Designing the Presto Local Cache at Uber A collaboration between Uber and Alluxio part 2

May 31, 2022

In the previous blog, we introduced Uber’s Presto use cases and how we collaborated to implement Alluxio local cache to overcome different challenges in accelerating Presto queries. The second part discusses the improvements to the local cache metadata.

File Level Metadata for Local Cache

Motivation

First, we want to prevent stale caching. The underlying data files might be changed by the third-party frameworks. Note that this situation might be rare in Hive tables but very common in Hudi tables.

Second, the daily reads of unduplicated data from HDFS can be large, but we don't have enough cache space for caching all the data. Therefore, we can introduce scoped quota management by setting a quota for each table.

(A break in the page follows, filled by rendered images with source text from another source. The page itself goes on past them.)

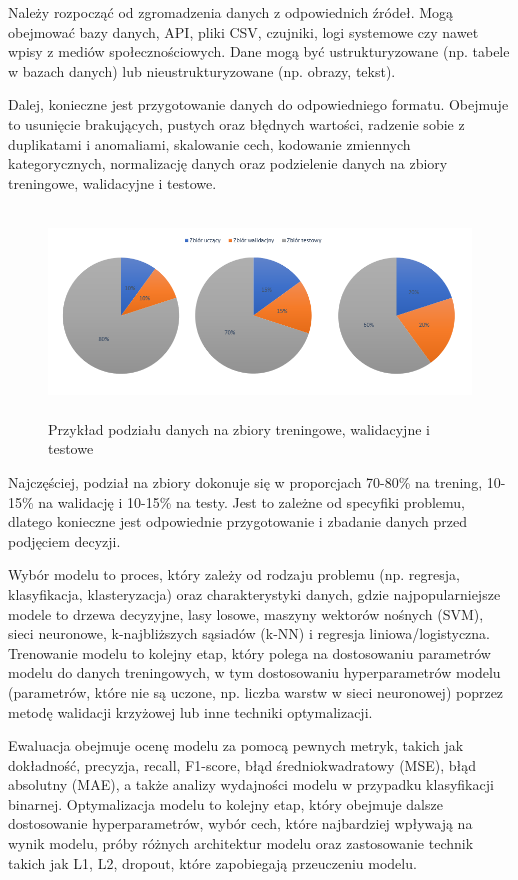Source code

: Należy rozpocząć od zgromadzenia danych z odpowiednich źródeł.
Mogą obejmować bazy danych, API, pliki CSV, czujniki, logi systemowe czy nawet wpisy z mediów społecznościowych.
Dane mogą być ustrukturyzowane (np. tabele w bazach danych) lub nieustrukturyzowane (np. obrazy, tekst).

Dalej, konieczne jest przygotowanie danych do odpowiedniego formatu.
Obejmuje to usunięcie brakujących, pustych oraz błędnych wartości,
radzenie sobie z duplikatami i anomaliami, skalowanie cech, kodowanie zmiennych kategorycznych,
normalizację danych oraz podzielenie danych na zbiory treningowe, walidacyjne i testowe.

\begin{figure}[ht]
	\centering
	\includegraphics[height=5.5cm]{partials/images/machine_learning_process_1.png}
	\caption{Przykład podziału danych na zbiory treningowe, walidacyjne i testowe}
\label{Fig:MachineLearningProcess1}
\end{figure}

Najczęściej, podział na zbiory dokonuje się w proporcjach 70-80\% na trening, 10-15\% na walidację i 10-15\% na testy.
Jest to zależne od specyfiki problemu,
dlatego konieczne jest odpowiednie przygotowanie i zbadanie danych przed podjęciem decyzji.

Wybór modelu to proces, który zależy od rodzaju problemu (np. regresja, klasyfikacja, klasteryzacja)
oraz charakterystyki danych, gdzie najpopularniejsze modele to drzewa decyzyjne,
lasy losowe, maszyny wektorów nośnych (SVM), sieci neuronowe, k-najbliższych sąsiadów (k-NN)
i regresja liniowa/logistyczna. Trenowanie modelu to kolejny etap,
który polega na dostosowaniu parametrów modelu do danych treningowych,
w tym dostosowaniu hyperparametrów modelu (parametrów, które nie są uczone,
np. liczba warstw w sieci neuronowej) poprzez metodę walidacji krzyżowej lub inne techniki optymalizacji.

Ewaluacja obejmuje ocenę modelu za pomocą pewnych metryk,
takich jak dokładność, precyzja, recall, F1-score, błąd średniokwadratowy (MSE),
błąd absolutny (MAE), a także analizy wydajności modelu w przypadku klasyfikacji binarnej.
Optymalizacja modelu to kolejny etap, który obejmuje dalsze dostosowanie hyperparametrów,
wybór cech, które najbardziej wpływają na wynik modelu,
próby różnych architektur modelu oraz zastosowanie technik takich jak L1, L2, dropout,
które zapobiegają przeuczeniu modelu.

Third, metadata should be recoverable after server restart. We have stored metadata in the local cache in memory instead of disk, which makes it impossible to recover metadata when the server is down and restarted.

High-Level Approach

Therefore, we propose the File Level Metadata, which holds and keeps the last modified time and the scope of each data file we cached. The file-level metadata store should be persistent on disk so the data will not disappear after restarting.

With the introduction of file-level metadata, there will be multiple versions of the data. A new timestamp is generated when the data is updated, corresponding to a new version. A new folder storing the new page is created corresponding to this new timestamp. At the same time, we will try to remove the old timestamp.

Cache Data and Metadata Structure

As shown above, we have two folders corresponding to two timestamps: timestamp1 and timestamp2. Usually, when the system is running, there will not be two timestamps simultaneously because we will delete the old timestamp1 and keep only timestamp2. However, in the case of a busy server or high concurrency, we may not be able to remove the timestamp on time, in which case we may have two timestamps at the same time. In addition, we maintain a metadata file that holds the file information in protobuf format and the latest timestamp. This ensures that Alluxio's local cache only reads data from the latest timestamp. When the server restarts, the timestamp information is read from the metadata file so that the quota and last modified time can be managed correctly.

Metadata Awareness

Cache Context

Since Alluxio is a generic caching solution, it still needs the compute engine, like Presto, to pass the metadata to Alluxio. Therefore, on the Presto site, we use the HiveFileContext. For each data file from the Hive table or Hudi table, Presto creates a HiveFileContext. Alluxio makes use of this information when opening a Presto file.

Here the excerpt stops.